* _WHAT IS REQUIRED_
Retype all of the lines below with no changes.

* _THE DATA_
*** Begin section ***
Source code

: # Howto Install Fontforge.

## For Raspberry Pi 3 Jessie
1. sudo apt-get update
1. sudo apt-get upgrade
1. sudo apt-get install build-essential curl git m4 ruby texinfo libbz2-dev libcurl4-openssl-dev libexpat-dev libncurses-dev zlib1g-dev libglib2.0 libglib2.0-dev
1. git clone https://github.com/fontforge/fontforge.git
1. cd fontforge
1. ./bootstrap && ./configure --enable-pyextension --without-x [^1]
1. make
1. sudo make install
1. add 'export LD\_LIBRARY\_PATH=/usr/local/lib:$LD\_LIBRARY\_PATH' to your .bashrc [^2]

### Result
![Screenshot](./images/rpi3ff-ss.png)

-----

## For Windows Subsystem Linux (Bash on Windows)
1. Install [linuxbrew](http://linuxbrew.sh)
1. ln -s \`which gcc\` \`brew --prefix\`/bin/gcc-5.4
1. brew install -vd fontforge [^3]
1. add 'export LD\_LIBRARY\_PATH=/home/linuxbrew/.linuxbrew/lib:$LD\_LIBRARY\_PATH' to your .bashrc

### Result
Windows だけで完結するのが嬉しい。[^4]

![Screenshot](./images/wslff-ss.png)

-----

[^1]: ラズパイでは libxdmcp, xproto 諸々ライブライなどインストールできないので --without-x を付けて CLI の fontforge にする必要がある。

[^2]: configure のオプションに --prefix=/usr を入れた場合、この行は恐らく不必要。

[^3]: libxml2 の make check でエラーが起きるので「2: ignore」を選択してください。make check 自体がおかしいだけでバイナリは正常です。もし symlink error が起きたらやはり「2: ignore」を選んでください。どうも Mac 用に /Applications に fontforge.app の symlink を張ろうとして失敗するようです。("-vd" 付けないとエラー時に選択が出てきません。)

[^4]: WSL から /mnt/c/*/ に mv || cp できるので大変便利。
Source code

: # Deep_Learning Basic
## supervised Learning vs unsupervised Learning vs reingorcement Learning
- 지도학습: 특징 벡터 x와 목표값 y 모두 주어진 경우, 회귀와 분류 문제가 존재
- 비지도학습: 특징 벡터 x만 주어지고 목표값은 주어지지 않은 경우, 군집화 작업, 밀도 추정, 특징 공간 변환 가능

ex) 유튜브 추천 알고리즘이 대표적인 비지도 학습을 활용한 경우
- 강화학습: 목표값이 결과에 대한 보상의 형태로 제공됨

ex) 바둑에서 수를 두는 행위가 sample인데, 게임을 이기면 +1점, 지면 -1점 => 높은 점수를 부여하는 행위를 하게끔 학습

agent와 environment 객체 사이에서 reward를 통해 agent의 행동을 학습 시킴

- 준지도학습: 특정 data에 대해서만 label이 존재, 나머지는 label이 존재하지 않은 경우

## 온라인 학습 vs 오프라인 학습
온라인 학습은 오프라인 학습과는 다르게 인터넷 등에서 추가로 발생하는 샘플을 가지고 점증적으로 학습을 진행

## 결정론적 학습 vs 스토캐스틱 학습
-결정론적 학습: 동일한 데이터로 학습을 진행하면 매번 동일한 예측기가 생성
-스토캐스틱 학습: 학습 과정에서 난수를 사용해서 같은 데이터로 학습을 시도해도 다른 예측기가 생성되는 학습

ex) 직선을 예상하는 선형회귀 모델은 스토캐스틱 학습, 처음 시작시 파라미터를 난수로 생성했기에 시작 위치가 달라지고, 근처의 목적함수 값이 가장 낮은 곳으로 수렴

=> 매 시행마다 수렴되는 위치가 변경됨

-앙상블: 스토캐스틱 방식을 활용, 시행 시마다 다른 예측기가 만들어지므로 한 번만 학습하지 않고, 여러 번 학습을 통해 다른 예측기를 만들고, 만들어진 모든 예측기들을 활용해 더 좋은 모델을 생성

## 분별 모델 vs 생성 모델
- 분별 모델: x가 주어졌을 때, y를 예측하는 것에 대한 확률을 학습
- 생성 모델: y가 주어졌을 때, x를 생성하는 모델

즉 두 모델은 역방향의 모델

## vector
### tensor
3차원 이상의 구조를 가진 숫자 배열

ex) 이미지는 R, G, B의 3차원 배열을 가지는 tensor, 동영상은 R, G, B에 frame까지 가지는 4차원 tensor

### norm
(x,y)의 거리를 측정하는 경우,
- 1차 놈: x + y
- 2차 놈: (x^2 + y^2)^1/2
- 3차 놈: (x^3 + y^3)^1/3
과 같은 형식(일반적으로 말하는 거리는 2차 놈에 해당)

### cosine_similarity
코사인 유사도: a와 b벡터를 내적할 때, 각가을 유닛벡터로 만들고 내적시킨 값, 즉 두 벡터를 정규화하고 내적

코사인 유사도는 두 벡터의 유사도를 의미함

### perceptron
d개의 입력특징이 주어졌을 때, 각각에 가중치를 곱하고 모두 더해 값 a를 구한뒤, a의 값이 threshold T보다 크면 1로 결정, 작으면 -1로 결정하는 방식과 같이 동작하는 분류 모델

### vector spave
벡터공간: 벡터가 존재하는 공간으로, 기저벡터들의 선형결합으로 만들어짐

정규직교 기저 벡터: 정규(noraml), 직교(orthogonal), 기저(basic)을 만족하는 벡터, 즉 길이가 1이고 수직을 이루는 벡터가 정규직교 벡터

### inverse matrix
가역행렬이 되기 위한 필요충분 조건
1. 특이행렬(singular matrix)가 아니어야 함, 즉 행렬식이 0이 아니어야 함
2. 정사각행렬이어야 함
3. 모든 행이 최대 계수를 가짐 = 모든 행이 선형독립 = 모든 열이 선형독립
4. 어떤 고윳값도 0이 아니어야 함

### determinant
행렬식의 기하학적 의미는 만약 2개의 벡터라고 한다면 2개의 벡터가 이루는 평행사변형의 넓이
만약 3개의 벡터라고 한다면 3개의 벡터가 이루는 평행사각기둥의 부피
*** End section ***
* _WRITTEN REPLY_
Source code

: # Howto Install Fontforge.

## For Raspberry Pi 3 Jessie
1. sudo apt-get update
1. sudo apt-get upgrade
1. sudo apt-get install build-essential curl git m4 ruby texinfo libbz2-dev libcurl4-openssl-dev libexpat-dev libncurses-dev zlib1g-dev libglib2.0 libglib2.0-dev
1. git clone https://github.com/fontforge/fontforge.git
1. cd fontforge
1. ./bootstrap && ./configure --enable-pyextension --without-x [^1]
1. make
1. sudo make install
1. add 'export LD\_LIBRARY\_PATH=/usr/local/lib:$LD\_LIBRARY\_PATH' to your .bashrc [^2]

### Result
![Screenshot](./images/rpi3ff-ss.png)

-----

## For Windows Subsystem Linux (Bash on Windows)
1. Install [linuxbrew](http://linuxbrew.sh)
1. ln -s \`which gcc\` \`brew --prefix\`/bin/gcc-5.4
1. brew install -vd fontforge [^3]
1. add 'export LD\_LIBRARY\_PATH=/home/linuxbrew/.linuxbrew/lib:$LD\_LIBRARY\_PATH' to your .bashrc

### Result
Windows だけで完結するのが嬉しい。[^4]

![Screenshot](./images/wslff-ss.png)

-----

[^1]: ラズパイでは libxdmcp, xproto 諸々ライブライなどインストールできないので --without-x を付けて CLI の fontforge にする必要がある。

[^2]: configure のオプションに --prefix=/usr を入れた場合、この行は恐らく不必要。

[^3]: libxml2 の make check でエラーが起きるので「2: ignore」を選択してください。make check 自体がおかしいだけでバイナリは正常です。もし symlink error が起きたらやはり「2: ignore」を選んでください。どうも Mac 用に /Applications に fontforge.app の symlink を張ろうとして失敗するようです。("-vd" 付けないとエラー時に選択が出てきません。)

[^4]: WSL から /mnt/c/*/ に mv || cp できるので大変便利。
Source code

: # Deep_Learning Basic
## supervised Learning vs unsupervised Learning vs reingorcement Learning
- 지도학습: 특징 벡터 x와 목표값 y 모두 주어진 경우, 회귀와 분류 문제가 존재
- 비지도학습: 특징 벡터 x만 주어지고 목표값은 주어지지 않은 경우, 군집화 작업, 밀도 추정, 특징 공간 변환 가능

ex) 유튜브 추천 알고리즘이 대표적인 비지도 학습을 활용한 경우
- 강화학습: 목표값이 결과에 대한 보상의 형태로 제공됨

ex) 바둑에서 수를 두는 행위가 sample인데, 게임을 이기면 +1점, 지면 -1점 => 높은 점수를 부여하는 행위를 하게끔 학습

agent와 environment 객체 사이에서 reward를 통해 agent의 행동을 학습 시킴

- 준지도학습: 특정 data에 대해서만 label이 존재, 나머지는 label이 존재하지 않은 경우

## 온라인 학습 vs 오프라인 학습
온라인 학습은 오프라인 학습과는 다르게 인터넷 등에서 추가로 발생하는 샘플을 가지고 점증적으로 학습을 진행

## 결정론적 학습 vs 스토캐스틱 학습
-결정론적 학습: 동일한 데이터로 학습을 진행하면 매번 동일한 예측기가 생성
-스토캐스틱 학습: 학습 과정에서 난수를 사용해서 같은 데이터로 학습을 시도해도 다른 예측기가 생성되는 학습

ex) 직선을 예상하는 선형회귀 모델은 스토캐스틱 학습, 처음 시작시 파라미터를 난수로 생성했기에 시작 위치가 달라지고, 근처의 목적함수 값이 가장 낮은 곳으로 수렴

=> 매 시행마다 수렴되는 위치가 변경됨

-앙상블: 스토캐스틱 방식을 활용, 시행 시마다 다른 예측기가 만들어지므로 한 번만 학습하지 않고, 여러 번 학습을 통해 다른 예측기를 만들고, 만들어진 모든 예측기들을 활용해 더 좋은 모델을 생성

## 분별 모델 vs 생성 모델
- 분별 모델: x가 주어졌을 때, y를 예측하는 것에 대한 확률을 학습
- 생성 모델: y가 주어졌을 때, x를 생성하는 모델

즉 두 모델은 역방향의 모델

## vector
### tensor
3차원 이상의 구조를 가진 숫자 배열

ex) 이미지는 R, G, B의 3차원 배열을 가지는 tensor, 동영상은 R, G, B에 frame까지 가지는 4차원 tensor

### norm
(x,y)의 거리를 측정하는 경우,
- 1차 놈: x + y
- 2차 놈: (x^2 + y^2)^1/2
- 3차 놈: (x^3 + y^3)^1/3
과 같은 형식(일반적으로 말하는 거리는 2차 놈에 해당)

### cosine_similarity
코사인 유사도: a와 b벡터를 내적할 때, 각가을 유닛벡터로 만들고 내적시킨 값, 즉 두 벡터를 정규화하고 내적

코사인 유사도는 두 벡터의 유사도를 의미함

### perceptron
d개의 입력특징이 주어졌을 때, 각각에 가중치를 곱하고 모두 더해 값 a를 구한뒤, a의 값이 threshold T보다 크면 1로 결정, 작으면 -1로 결정하는 방식과 같이 동작하는 분류 모델

### vector spave
벡터공간: 벡터가 존재하는 공간으로, 기저벡터들의 선형결합으로 만들어짐

정규직교 기저 벡터: 정규(noraml), 직교(orthogonal), 기저(basic)을 만족하는 벡터, 즉 길이가 1이고 수직을 이루는 벡터가 정규직교 벡터

### inverse matrix
가역행렬이 되기 위한 필요충분 조건
1. 특이행렬(singular matrix)가 아니어야 함, 즉 행렬식이 0이 아니어야 함
2. 정사각행렬이어야 함
3. 모든 행이 최대 계수를 가짐 = 모든 행이 선형독립 = 모든 열이 선형독립
4. 어떤 고윳값도 0이 아니어야 함

### determinant
행렬식의 기하학적 의미는 만약 2개의 벡터라고 한다면 2개의 벡터가 이루는 평행사변형의 넓이
만약 3개의 벡터라고 한다면 3개의 벡터가 이루는 평행사각기둥의 부피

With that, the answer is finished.